Two questions for investigation
Based on the comparison so far, there are two questions for investigation:
- What is causing the delays in Start Render and Largest Contentful Paint? High Start Render and LCP times can give users the feeling that the page is unresponsive.
- What is causing the excessive CPU thrashing? This thrashing can give users the feeling that the page is janky.
Time to dig deeper. To do that, we show you detailed metrics, along with a calculation of what got better or worse. For obvious reasons, the metrics that see the biggest changes are shown at the top of each list.
Looking at this list, it's pretty clear where some of the issues lie:
- Video size has jumped from 32KB to more than 4MB. This would help explain the extremely delayed Visually Complete and Fully Loaded times.
Now that we know that the number and complexity of JS requests is a major issue, we can find out exactly which scripts appear to be the culprits. This is a list of all the common requests that are shared across both pages, along with a calculation of how much performance degradation each request experienced:
Now let's take a closer look at one of those scripts:
Exelator is a data collection tracker that is reportedly owned by Nielsen. Its duration has increased by 1727% – from 59ms to 1078ms. Clicking through to the full test result page for May 24 and searching for Exelator yielded four separate requests, with a total duration of more than 1600ms. Here's one of those requests:
Something that's important to note here is that three out of four of those requests had a size of 0 bytes, and the fourth was only 43 bytes. Keep this in mind next time you ponder adding an allegedly small third-party request to your pages.

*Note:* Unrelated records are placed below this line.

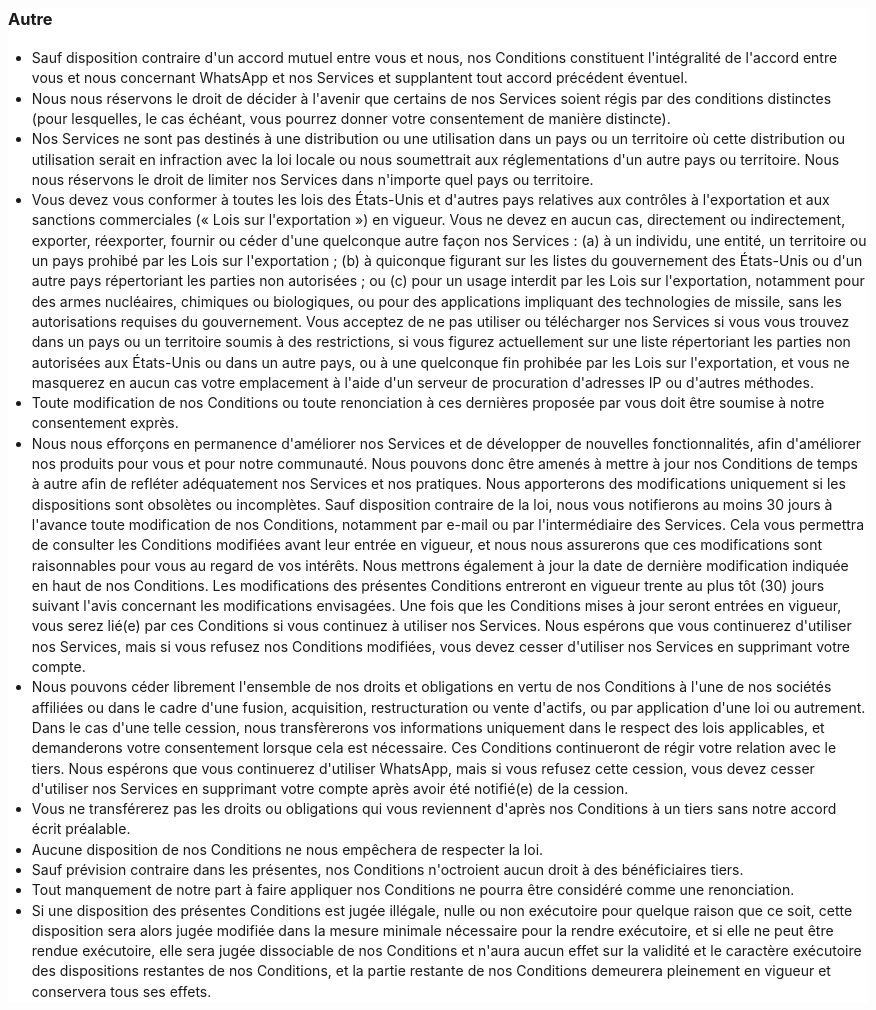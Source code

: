 ### Autre

*   Sauf disposition contraire d'un accord mutuel entre vous et nous, nos Conditions constituent l'intégralité de l'accord entre vous et nous concernant WhatsApp et nos Services et supplantent tout accord précédent éventuel.
*   Nous nous réservons le droit de décider à l'avenir que certains de nos Services soient régis par des conditions distinctes (pour lesquelles, le cas échéant, vous pourrez donner votre consentement de manière distincte).
*   Nos Services ne sont pas destinés à une distribution ou une utilisation dans un pays ou un territoire où cette distribution ou utilisation serait en infraction avec la loi locale ou nous soumettrait aux réglementations d'un autre pays ou territoire. Nous nous réservons le droit de limiter nos Services dans n'importe quel pays ou territoire.
*   Vous devez vous conformer à toutes les lois des États-Unis et d'autres pays relatives aux contrôles à l'exportation et aux sanctions commerciales (« Lois sur l'exportation ») en vigueur. Vous ne devez en aucun cas, directement ou indirectement, exporter, réexporter, fournir ou céder d'une quelconque autre façon nos Services : (a) à un individu, une entité, un territoire ou un pays prohibé par les Lois sur l'exportation ; (b) à quiconque figurant sur les listes du gouvernement des États-Unis ou d'un autre pays répertoriant les parties non autorisées ; ou (c) pour un usage interdit par les Lois sur l'exportation, notamment pour des armes nucléaires, chimiques ou biologiques, ou pour des applications impliquant des technologies de missile, sans les autorisations requises du gouvernement. Vous acceptez de ne pas utiliser ou télécharger nos Services si vous vous trouvez dans un pays ou un territoire soumis à des restrictions, si vous figurez actuellement sur une liste répertoriant les parties non autorisées aux États-Unis ou dans un autre pays, ou à une quelconque fin prohibée par les Lois sur l'exportation, et vous ne masquerez en aucun cas votre emplacement à l'aide d'un serveur de procuration d'adresses IP ou d'autres méthodes.
*   Toute modification de nos Conditions ou toute renonciation à ces dernières proposée par vous doit être soumise à notre consentement exprès.
*   Nous nous efforçons en permanence d'améliorer nos Services et de développer de nouvelles fonctionnalités, afin d'améliorer nos produits pour vous et pour notre communauté. Nous pouvons donc être amenés à mettre à jour nos Conditions de temps à autre afin de refléter adéquatement nos Services et nos pratiques. Nous apporterons des modifications uniquement si les dispositions sont obsolètes ou incomplètes. Sauf disposition contraire de la loi, nous vous notifierons au moins 30 jours à l'avance toute modification de nos Conditions, notamment par e-mail ou par l'intermédiaire des Services. Cela vous permettra de consulter les Conditions modifiées avant leur entrée en vigueur, et nous nous assurerons que ces modifications sont raisonnables pour vous au regard de vos intérêts. Nous mettrons également à jour la date de dernière modification indiquée en haut de nos Conditions. Les modifications des présentes Conditions entreront en vigueur trente au plus tôt (30) jours suivant l'avis concernant les modifications envisagées. Une fois que les Conditions mises à jour seront entrées en vigueur, vous serez lié(e) par ces Conditions si vous continuez à utiliser nos Services. Nous espérons que vous continuerez d'utiliser nos Services, mais si vous refusez nos Conditions modifiées, vous devez cesser d'utiliser nos Services en supprimant votre compte.
*   Nous pouvons céder librement l'ensemble de nos droits et obligations en vertu de nos Conditions à l'une de nos sociétés affiliées ou dans le cadre d'une fusion, acquisition, restructuration ou vente d'actifs, ou par application d'une loi ou autrement. Dans le cas d'une telle cession, nous transfèrerons vos informations uniquement dans le respect des lois applicables, et demanderons votre consentement lorsque cela est nécessaire. Ces Conditions continueront de régir votre relation avec le tiers. Nous espérons que vous continuerez d'utiliser WhatsApp, mais si vous refusez cette cession, vous devez cesser d'utiliser nos Services en supprimant votre compte après avoir été notifié(e) de la cession.
*   Vous ne transférerez pas les droits ou obligations qui vous reviennent d'après nos Conditions à un tiers sans notre accord écrit préalable.
*   Aucune disposition de nos Conditions ne nous empêchera de respecter la loi.
*   Sauf prévision contraire dans les présentes, nos Conditions n'octroient aucun droit à des bénéficiaires tiers.
*   Tout manquement de notre part à faire appliquer nos Conditions ne pourra être considéré comme une renonciation.
*   Si une disposition des présentes Conditions est jugée illégale, nulle ou non exécutoire pour quelque raison que ce soit, cette disposition sera alors jugée modifiée dans la mesure minimale nécessaire pour la rendre exécutoire, et si elle ne peut être rendue exécutoire, elle sera jugée dissociable de nos Conditions et n'aura aucun effet sur la validité et le caractère exécutoire des dispositions restantes de nos Conditions, et la partie restante de nos Conditions demeurera pleinement en vigueur et conservera tous ses effets.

That was just one request issue among the many listed above. To drill down further, next steps could include looking at the detailed waterfall charts for each test run – May 11 and May 24 – to see what else is happening before Largest Contentful Paint and Start Render to delay those metrics.
A quick glance at the waterfalls for both tests reveals:
- 40 requests before Start Render fires on the May 11 test
- 64 requests before Start Render fires on the May 24 test
- 105 requests before First Contentful Paint fires on the May 11 test
- 144 requests before First Contentful Paint fires on the May 24 test
Those are a LOT of requests. The volume alone is enough to create performance issues. Add to that any episodic issues with serving those requests, and you can see how easily performance can degrade.
This is just the beginning of how you can analyze any two tests. Hopefully this walkthrough will get you started. As always, we welcome your feedback!